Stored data
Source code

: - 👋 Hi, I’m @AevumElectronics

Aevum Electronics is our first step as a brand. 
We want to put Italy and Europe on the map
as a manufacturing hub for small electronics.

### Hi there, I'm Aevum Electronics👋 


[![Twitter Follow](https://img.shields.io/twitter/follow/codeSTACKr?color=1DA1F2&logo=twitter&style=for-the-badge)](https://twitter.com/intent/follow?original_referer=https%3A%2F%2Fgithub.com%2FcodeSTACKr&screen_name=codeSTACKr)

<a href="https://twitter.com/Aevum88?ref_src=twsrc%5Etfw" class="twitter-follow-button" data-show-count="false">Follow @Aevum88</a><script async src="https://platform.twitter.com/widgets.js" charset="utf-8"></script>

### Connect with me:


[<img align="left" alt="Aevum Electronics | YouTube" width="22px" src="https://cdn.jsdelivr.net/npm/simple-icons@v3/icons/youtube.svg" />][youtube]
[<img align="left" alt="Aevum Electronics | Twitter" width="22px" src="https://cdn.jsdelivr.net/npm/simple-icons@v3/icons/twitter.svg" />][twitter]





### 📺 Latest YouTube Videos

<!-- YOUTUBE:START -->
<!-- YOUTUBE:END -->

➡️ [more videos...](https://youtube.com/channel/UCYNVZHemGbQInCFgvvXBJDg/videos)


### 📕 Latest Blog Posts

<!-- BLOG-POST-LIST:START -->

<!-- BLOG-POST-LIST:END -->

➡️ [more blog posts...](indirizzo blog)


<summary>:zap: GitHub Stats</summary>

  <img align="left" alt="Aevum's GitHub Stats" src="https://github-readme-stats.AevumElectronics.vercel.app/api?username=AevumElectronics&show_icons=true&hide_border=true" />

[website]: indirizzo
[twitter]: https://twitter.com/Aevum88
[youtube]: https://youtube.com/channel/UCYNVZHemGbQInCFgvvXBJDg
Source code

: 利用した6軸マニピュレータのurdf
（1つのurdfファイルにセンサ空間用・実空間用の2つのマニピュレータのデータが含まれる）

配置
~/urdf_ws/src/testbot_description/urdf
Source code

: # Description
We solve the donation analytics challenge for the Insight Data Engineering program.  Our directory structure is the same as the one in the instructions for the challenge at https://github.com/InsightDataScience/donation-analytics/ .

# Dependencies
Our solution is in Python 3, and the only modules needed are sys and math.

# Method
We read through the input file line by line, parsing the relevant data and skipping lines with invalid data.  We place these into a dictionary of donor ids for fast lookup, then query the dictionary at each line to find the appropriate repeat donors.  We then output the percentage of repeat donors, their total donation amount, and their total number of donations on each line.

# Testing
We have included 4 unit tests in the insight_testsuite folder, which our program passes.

▶ [TRY IT]: The answer must consist of every line from the data that holds the string "AevumElectronics".

▶ [TASK RESPONSE]:
: - 👋 Hi, I’m @AevumElectronics
  <img align="left" alt="Aevum's GitHub Stats" src="https://github-readme-stats.AevumElectronics.vercel.app/api?username=AevumElectronics&show_icons=true&hide_border=true" />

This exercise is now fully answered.